*REQUIREMENT:*
If a record holds a picture, leave the picture out, but write out everything else exactly.

*DATA LISTING:*
________________________

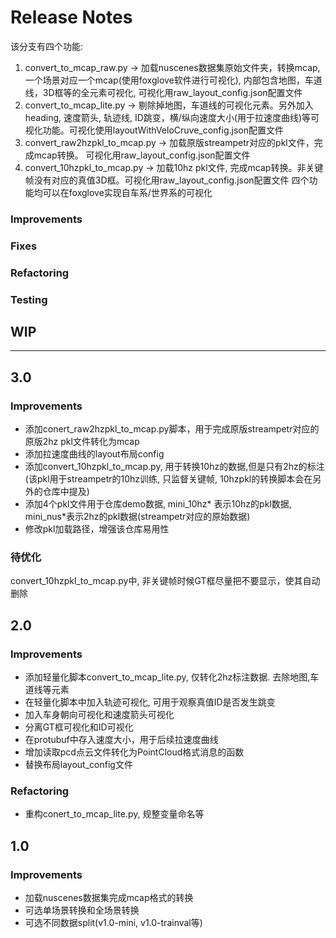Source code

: # Release Notes
该分支有四个功能:
1. convert_to_mcap_raw.py  -> 加载nuscenes数据集原始文件夹，转换mcap, 一个场景对应一个mcap(使用foxglove软件进行可视化), 内部包含地图，车道线，3D框等的全元素可视化, 可视化用raw_layout_config.json配置文件 
2. convert_to_mcap_lite.py -> 剔除掉地图，车道线的可视化元素。另外加入heading, 速度箭头, 轨迹线, ID跳变，横/纵向速度大小(用于拉速度曲线)等可视化功能。可视化使用layoutWithVeloCruve_config.json配置文件
3. convert_raw2hzpkl_to_mcap.py -> 加载原版streampetr对应的pkl文件，完成mcap转换。 可视化用raw_layout_config.json配置文件
4. convert_10hzpkl_to_mcap.py -> 加载10hz pkl文件, 完成mcap转换。非关键帧没有对应的真值3D框。可视化用raw_layout_config.json配置文件
四个功能均可以在foxglove实现自车系/世界系的可视化
### Improvements

### Fixes

### Refactoring

### Testing



## WIP
---
## 3.0
### Improvements
* 添加conert_raw2hzpkl_to_mcap.py脚本，用于完成原版streampetr对应的原版2hz pkl文件转化为mcap
* 添加拉速度曲线的layout布局config
* 添加convert_10hzpkl_to_mcap.py, 用于转换10hz的数据,但是只有2hz的标注(该pkl用于streampetr的10hz训练, 只监督关键帧, 10hzpkl的转换脚本会在另外的仓库中提及)
* 添加4个pkl文件用于仓库demo数据, mini_10hz* 表示10hz的pkl数据, mini_nus*表示2hz的pkl数据(streampetr对应的原始数据)
* 修改pkl加载路径，增强该仓库易用性
### 待优化
convert_10hzpkl_to_mcap.py中, 非关键帧时候GT框尽量把不要显示，使其自动删除


## 2.0
### Improvements
* 添加轻量化脚本convert_to_mcap_lite.py, 仅转化2hz标注数据. 去除地图,车道线等元素
* 在轻量化脚本中加入轨迹可视化, 可用于观察真值ID是否发生跳变
* 加入车身朝向可视化和速度箭头可视化
* 分离GT框可视化和ID可视化
* 在protubuf中存入速度大小，用于后续拉速度曲线
* 增加读取pcd点云文件转化为PointCloud格式消息的函数
* 替换布局layout_config文件
### Refactoring
* 重构conert_to_mcap_lite.py, 规整变量命名等



## 1.0
### Improvements
* 加载nuscenes数据集完成mcap格式的转换
* 可选单场景转换和全场景转换
* 可选不同数据split(v1.0-mini, v1.0-trainval等)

________________________

*SOLUTION TO THIS PROBLEM:*
Source code

: # Release Notes
该分支有四个功能:
1. convert_to_mcap_raw.py  -> 加载nuscenes数据集原始文件夹，转换mcap, 一个场景对应一个mcap(使用foxglove软件进行可视化), 内部包含地图，车道线，3D框等的全元素可视化, 可视化用raw_layout_config.json配置文件 
2. convert_to_mcap_lite.py -> 剔除掉地图，车道线的可视化元素。另外加入heading, 速度箭头, 轨迹线, ID跳变，横/纵向速度大小(用于拉速度曲线)等可视化功能。可视化使用layoutWithVeloCruve_config.json配置文件
3. convert_raw2hzpkl_to_mcap.py -> 加载原版streampetr对应的pkl文件，完成mcap转换。 可视化用raw_layout_config.json配置文件
4. convert_10hzpkl_to_mcap.py -> 加载10hz pkl文件, 完成mcap转换。非关键帧没有对应的真值3D框。可视化用raw_layout_config.json配置文件
四个功能均可以在foxglove实现自车系/世界系的可视化
### Improvements

### Fixes

### Refactoring

### Testing



## WIP
---
## 3.0
### Improvements
* 添加conert_raw2hzpkl_to_mcap.py脚本，用于完成原版streampetr对应的原版2hz pkl文件转化为mcap
* 添加拉速度曲线的layout布局config
* 添加convert_10hzpkl_to_mcap.py, 用于转换10hz的数据,但是只有2hz的标注(该pkl用于streampetr的10hz训练, 只监督关键帧, 10hzpkl的转换脚本会在另外的仓库中提及)
* 添加4个pkl文件用于仓库demo数据, mini_10hz* 表示10hz的pkl数据, mini_nus*表示2hz的pkl数据(streampetr对应的原始数据)
* 修改pkl加载路径，增强该仓库易用性
### 待优化
convert_10hzpkl_to_mcap.py中, 非关键帧时候GT框尽量把不要显示，使其自动删除


## 2.0
### Improvements
* 添加轻量化脚本convert_to_mcap_lite.py, 仅转化2hz标注数据. 去除地图,车道线等元素
* 在轻量化脚本中加入轨迹可视化, 可用于观察真值ID是否发生跳变
* 加入车身朝向可视化和速度箭头可视化
* 分离GT框可视化和ID可视化
* 在protubuf中存入速度大小，用于后续拉速度曲线
* 增加读取pcd点云文件转化为PointCloud格式消息的函数
* 替换布局layout_config文件
### Refactoring
* 重构conert_to_mcap_lite.py, 规整变量命名等



## 1.0
### Improvements
* 加载nuscenes数据集完成mcap格式的转换
* 可选单场景转换和全场景转换
* 可选不同数据split(v1.0-mini, v1.0-trainval等)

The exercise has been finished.